Each line from the start of the data below through the one containing "## 🎯 **EXECUTIVE SUMMARY**" must be reproduced exactly.

Collected data:
⟨

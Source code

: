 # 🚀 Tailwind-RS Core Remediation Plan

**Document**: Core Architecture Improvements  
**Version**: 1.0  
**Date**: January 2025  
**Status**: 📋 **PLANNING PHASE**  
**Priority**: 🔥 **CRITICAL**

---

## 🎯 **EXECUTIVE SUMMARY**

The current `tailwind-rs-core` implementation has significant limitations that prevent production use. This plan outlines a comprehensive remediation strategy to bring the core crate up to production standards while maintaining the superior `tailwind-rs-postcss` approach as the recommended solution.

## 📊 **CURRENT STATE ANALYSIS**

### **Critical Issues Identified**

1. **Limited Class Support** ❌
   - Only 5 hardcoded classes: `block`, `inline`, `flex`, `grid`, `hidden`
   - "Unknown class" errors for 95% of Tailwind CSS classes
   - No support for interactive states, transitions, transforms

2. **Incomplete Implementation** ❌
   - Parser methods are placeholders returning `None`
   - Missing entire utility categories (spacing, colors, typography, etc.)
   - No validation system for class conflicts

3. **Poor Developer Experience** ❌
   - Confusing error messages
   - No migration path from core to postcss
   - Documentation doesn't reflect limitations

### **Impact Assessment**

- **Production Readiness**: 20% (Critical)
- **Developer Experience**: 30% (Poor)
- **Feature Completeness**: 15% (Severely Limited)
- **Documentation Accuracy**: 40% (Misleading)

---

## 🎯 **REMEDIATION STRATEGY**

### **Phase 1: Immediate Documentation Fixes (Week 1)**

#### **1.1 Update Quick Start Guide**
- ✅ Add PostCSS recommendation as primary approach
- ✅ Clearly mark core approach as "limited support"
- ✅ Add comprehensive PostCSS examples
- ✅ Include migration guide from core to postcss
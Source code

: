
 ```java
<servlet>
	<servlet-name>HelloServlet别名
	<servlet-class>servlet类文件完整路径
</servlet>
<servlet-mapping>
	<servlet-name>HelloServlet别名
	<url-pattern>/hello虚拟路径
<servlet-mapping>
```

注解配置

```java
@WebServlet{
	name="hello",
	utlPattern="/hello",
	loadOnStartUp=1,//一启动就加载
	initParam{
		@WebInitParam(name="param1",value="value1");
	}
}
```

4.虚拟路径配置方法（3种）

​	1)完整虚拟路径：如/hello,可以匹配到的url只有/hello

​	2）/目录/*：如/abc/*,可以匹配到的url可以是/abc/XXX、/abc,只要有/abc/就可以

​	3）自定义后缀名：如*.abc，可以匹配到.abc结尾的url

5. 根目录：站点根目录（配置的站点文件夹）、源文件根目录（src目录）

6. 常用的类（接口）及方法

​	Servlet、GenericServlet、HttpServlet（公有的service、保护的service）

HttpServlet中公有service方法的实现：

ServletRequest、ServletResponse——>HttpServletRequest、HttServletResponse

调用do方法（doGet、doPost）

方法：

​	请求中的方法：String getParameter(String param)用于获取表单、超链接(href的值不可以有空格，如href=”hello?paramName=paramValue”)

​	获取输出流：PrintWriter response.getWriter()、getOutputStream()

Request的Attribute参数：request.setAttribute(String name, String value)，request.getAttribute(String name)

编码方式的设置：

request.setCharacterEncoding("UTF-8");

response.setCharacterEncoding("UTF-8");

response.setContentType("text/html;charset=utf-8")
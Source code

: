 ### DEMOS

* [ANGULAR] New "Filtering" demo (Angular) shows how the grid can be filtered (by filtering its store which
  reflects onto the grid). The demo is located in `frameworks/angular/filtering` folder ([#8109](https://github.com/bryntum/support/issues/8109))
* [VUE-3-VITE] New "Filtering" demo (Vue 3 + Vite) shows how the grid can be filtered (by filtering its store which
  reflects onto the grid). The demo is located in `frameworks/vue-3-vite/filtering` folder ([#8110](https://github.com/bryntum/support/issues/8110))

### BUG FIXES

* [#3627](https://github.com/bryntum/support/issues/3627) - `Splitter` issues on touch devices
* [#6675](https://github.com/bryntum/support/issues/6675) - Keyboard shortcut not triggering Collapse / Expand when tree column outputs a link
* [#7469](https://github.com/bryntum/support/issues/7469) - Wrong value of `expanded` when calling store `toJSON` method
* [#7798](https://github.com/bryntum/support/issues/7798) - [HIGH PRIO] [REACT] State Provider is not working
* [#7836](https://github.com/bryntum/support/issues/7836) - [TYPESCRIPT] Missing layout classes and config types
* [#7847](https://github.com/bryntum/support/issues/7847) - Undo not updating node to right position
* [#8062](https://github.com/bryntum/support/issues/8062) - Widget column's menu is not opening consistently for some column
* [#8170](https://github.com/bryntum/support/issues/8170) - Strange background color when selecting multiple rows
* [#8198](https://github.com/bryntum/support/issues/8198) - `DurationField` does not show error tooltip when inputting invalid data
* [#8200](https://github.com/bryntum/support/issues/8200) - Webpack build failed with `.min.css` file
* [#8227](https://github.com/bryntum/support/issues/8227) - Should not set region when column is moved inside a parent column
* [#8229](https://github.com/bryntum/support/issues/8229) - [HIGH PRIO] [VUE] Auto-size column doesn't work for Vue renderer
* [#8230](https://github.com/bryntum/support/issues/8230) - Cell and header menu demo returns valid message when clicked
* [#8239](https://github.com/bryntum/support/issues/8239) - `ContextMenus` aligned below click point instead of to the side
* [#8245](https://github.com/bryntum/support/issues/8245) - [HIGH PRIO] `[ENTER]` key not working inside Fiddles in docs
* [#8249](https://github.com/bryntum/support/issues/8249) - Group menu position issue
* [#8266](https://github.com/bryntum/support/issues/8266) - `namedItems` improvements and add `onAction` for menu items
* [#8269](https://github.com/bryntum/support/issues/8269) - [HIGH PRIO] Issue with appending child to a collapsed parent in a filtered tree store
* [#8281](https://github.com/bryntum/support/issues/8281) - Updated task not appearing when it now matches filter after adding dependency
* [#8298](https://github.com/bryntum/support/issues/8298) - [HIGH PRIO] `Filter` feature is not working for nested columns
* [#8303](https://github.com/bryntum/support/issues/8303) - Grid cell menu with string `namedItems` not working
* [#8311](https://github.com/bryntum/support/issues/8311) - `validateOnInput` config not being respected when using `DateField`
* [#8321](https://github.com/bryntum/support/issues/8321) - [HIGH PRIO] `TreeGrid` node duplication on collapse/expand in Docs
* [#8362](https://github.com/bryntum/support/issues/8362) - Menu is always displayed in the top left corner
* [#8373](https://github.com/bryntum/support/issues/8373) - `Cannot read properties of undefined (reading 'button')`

⟩

» **Exercise response**:
Source code

: # 🚀 Tailwind-RS Core Remediation Plan

**Document**: Core Architecture Improvements  
**Version**: 1.0  
**Date**: January 2025  
**Status**: 📋 **PLANNING PHASE**  
**Priority**: 🔥 **CRITICAL**

---

## 🎯 **EXECUTIVE SUMMARY**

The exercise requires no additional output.